Anthropic CEO Dario Says “We Don’t Know if the Models Are Conscious. We’re Not Even Sure That We Know What It Would Mean for a Model to Be Conscious — But We’re Open to the Idea That It Could Be”

The question of whether advanced artificial intelligence systems could one day be considered conscious remains one of the most complex and unsettled debates in technology and philosophy. During a recent podcast conversation with New York Times Ross Douthat, Dario Amodei, the chief executive of Anthropic, said the company does not know whether its AI models possess any form of consciousness and acknowledged that even defining what consciousness would mean for a machine remains unclear. Despite that uncertainty, he said the company has begun considering safeguards in case advanced models eventually develop experiences that could carry moral significance.

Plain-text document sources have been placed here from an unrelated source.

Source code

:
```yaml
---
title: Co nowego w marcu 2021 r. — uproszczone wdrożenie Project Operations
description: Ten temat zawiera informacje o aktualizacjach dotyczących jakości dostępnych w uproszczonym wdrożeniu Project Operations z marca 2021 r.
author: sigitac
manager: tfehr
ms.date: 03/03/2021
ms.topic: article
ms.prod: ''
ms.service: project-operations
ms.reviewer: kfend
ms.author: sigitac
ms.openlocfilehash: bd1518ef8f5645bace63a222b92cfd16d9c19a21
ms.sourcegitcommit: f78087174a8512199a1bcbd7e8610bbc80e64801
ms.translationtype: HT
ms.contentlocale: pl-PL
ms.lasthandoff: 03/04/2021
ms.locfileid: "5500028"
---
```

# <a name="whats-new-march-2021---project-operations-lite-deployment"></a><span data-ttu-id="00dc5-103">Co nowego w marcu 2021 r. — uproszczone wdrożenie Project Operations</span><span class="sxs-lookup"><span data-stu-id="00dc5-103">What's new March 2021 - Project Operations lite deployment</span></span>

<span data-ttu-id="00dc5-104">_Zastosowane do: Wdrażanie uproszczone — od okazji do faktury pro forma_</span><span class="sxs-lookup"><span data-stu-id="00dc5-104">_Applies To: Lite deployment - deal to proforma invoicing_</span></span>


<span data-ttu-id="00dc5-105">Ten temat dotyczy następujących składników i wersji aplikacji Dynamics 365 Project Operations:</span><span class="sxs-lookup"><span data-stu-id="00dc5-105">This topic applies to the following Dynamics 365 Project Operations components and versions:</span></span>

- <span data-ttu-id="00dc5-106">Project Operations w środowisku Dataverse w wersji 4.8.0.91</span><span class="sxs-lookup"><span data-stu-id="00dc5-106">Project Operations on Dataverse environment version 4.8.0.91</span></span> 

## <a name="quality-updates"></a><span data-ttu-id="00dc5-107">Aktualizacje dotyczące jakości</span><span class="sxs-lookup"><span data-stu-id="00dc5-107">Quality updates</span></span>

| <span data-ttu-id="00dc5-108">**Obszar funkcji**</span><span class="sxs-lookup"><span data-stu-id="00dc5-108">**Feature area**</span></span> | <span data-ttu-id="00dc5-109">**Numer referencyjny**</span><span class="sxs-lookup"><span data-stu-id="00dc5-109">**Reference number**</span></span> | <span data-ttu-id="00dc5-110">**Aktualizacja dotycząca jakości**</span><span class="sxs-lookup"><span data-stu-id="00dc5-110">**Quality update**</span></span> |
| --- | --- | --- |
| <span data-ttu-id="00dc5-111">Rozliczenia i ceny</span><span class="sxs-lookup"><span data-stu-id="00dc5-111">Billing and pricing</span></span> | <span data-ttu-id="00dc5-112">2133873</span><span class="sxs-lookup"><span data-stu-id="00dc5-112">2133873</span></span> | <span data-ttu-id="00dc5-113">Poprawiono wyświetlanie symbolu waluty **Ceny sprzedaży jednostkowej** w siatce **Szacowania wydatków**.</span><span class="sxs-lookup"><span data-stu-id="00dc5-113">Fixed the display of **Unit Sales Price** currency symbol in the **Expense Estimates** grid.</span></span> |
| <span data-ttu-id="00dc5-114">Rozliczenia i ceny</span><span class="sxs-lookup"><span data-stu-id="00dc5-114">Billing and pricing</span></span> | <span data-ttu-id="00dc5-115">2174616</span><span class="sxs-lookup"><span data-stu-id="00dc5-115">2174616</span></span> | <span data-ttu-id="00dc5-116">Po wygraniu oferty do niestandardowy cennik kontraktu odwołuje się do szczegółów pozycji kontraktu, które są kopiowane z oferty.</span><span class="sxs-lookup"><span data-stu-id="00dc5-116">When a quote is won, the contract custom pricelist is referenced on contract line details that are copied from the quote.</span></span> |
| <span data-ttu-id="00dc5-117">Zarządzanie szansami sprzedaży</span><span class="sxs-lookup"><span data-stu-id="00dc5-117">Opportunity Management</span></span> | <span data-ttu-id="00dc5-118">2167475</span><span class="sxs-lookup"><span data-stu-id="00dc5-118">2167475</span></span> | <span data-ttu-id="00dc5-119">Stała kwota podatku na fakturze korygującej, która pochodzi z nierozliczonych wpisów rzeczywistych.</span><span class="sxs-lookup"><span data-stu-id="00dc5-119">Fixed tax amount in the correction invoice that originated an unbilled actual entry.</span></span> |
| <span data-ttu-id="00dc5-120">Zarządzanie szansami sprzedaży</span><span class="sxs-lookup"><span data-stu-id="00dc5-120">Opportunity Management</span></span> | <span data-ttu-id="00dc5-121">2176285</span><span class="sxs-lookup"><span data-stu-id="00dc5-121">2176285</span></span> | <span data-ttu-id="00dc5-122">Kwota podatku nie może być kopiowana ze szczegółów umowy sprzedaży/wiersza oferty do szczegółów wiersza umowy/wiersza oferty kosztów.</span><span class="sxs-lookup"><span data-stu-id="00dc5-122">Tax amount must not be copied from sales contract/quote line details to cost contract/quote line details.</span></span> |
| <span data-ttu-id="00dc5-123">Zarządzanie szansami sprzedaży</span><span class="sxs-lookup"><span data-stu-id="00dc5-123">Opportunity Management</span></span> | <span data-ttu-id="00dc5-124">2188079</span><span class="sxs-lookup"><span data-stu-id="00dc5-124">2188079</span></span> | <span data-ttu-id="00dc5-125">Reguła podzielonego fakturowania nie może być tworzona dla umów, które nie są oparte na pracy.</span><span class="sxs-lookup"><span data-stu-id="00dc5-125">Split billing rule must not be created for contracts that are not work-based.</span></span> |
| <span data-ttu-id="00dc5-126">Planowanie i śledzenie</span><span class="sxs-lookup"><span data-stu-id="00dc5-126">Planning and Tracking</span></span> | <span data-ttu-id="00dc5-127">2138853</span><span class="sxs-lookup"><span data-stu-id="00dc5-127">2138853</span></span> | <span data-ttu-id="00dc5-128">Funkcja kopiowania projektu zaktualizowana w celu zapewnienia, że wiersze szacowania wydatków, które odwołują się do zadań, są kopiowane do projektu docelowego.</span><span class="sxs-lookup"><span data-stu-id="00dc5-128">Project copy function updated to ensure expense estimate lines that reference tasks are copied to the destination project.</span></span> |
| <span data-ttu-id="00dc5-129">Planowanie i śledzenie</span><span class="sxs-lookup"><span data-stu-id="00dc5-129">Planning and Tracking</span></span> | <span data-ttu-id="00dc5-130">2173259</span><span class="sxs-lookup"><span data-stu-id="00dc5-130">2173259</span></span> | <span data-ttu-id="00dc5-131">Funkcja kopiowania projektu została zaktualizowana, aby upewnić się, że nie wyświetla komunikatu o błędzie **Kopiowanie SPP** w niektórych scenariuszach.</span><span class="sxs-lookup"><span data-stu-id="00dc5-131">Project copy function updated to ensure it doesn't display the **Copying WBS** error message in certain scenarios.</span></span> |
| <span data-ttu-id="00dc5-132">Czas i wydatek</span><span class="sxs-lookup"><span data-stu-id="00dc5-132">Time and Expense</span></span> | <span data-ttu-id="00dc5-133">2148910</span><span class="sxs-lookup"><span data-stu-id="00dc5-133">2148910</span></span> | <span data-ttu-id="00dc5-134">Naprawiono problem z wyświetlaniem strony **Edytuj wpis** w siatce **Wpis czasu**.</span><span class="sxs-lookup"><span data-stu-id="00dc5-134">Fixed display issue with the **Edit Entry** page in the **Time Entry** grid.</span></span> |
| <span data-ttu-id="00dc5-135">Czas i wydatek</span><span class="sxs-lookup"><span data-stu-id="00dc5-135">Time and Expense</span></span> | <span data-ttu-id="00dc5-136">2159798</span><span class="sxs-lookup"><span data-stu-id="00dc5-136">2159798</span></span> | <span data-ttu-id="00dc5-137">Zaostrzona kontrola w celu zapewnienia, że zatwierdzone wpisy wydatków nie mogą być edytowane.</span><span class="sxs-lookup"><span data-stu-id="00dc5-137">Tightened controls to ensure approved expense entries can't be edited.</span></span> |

The discussion arose during a broader conversation about the internal behavior of modern AI systems. Ross referenced testing results in which one model estimated a 15 to 20 percent probability that it might be conscious depending on the prompts it received, asking Amodei whether he would believe a model that assigned itself a much higher probability. Amodei described the question as unusually difficult compared with other challenges surrounding artificial intelligence.

Anthropic CEO Dario Amodei:

We don’t know if the models are conscious.

We are not even sure what it would mean for a model to be conscious. But we’re open to the idea that it could be. pic.twitter.com/6rVe5wG8R2
— Clash Report (@clashreport) March 6, 2026

“This is one of these really hard to answer questions,” Amodei said. “We’ve taken a generally precautionary approach here. We don’t know if the models are conscious. We’re not even sure that we know what it would mean for a model to be conscious or whether a model can be conscious. But we’re open to the idea that it could be.”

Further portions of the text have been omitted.